(DATA FOR REVIEW Opens)
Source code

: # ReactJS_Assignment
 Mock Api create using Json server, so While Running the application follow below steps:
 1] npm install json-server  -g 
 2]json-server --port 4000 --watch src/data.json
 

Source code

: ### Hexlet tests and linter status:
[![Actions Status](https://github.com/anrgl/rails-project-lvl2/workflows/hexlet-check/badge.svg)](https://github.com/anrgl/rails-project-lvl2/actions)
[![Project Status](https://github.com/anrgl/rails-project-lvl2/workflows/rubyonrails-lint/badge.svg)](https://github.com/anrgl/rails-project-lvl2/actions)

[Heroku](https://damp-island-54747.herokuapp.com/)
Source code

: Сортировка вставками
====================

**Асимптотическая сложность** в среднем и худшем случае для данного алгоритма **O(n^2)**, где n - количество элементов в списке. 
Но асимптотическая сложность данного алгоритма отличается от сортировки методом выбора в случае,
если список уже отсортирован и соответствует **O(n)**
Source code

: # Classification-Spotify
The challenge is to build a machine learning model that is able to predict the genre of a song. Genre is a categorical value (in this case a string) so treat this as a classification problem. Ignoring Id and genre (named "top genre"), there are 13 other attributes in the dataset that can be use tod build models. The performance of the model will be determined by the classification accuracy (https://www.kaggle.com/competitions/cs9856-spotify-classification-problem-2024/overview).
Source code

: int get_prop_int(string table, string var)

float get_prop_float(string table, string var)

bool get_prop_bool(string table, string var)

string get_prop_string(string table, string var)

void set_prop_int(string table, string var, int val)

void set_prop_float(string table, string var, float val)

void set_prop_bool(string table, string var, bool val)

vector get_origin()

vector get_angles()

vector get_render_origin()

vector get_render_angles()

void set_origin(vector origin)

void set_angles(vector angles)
(DATA FOR REVIEW Closes)
→ **TASK ITEM**
The answer should be an exact reproduction of all the entries.

→ **SOLUTION**
Source code

: # ReactJS_Assignment
 Mock Api create using Json server, so While Running the application follow below steps:
 1] npm install json-server  -g 
 2]json-server --port 4000 --watch src/data.json
 

Source code

: ### Hexlet tests and linter status:
[![Actions Status](https://github.com/anrgl/rails-project-lvl2/workflows/hexlet-check/badge.svg)](https://github.com/anrgl/rails-project-lvl2/actions)
[![Project Status](https://github.com/anrgl/rails-project-lvl2/workflows/rubyonrails-lint/badge.svg)](https://github.com/anrgl/rails-project-lvl2/actions)

[Heroku](https://damp-island-54747.herokuapp.com/)
Source code

: Сортировка вставками
====================

**Асимптотическая сложность** в среднем и худшем случае для данного алгоритма **O(n^2)**, где n - количество элементов в списке. 
Но асимптотическая сложность данного алгоритма отличается от сортировки методом выбора в случае,
если список уже отсортирован и соответствует **O(n)**
Source code

: # Classification-Spotify
The challenge is to build a machine learning model that is able to predict the genre of a song. Genre is a categorical value (in this case a string) so treat this as a classification problem. Ignoring Id and genre (named "top genre"), there are 13 other attributes in the dataset that can be use tod build models. The performance of the model will be determined by the classification accuracy (https://www.kaggle.com/competitions/cs9856-spotify-classification-problem-2024/overview).
Source code

: int get_prop_int(string table, string var)

float get_prop_float(string table, string var)

bool get_prop_bool(string table, string var)

string get_prop_string(string table, string var)

void set_prop_int(string table, string var, int val)

void set_prop_float(string table, string var, float val)

void set_prop_bool(string table, string var, bool val)

vector get_origin()

vector get_angles()

vector get_render_origin()

vector get_render_angles()

void set_origin(vector origin)

void set_angles(vector angles)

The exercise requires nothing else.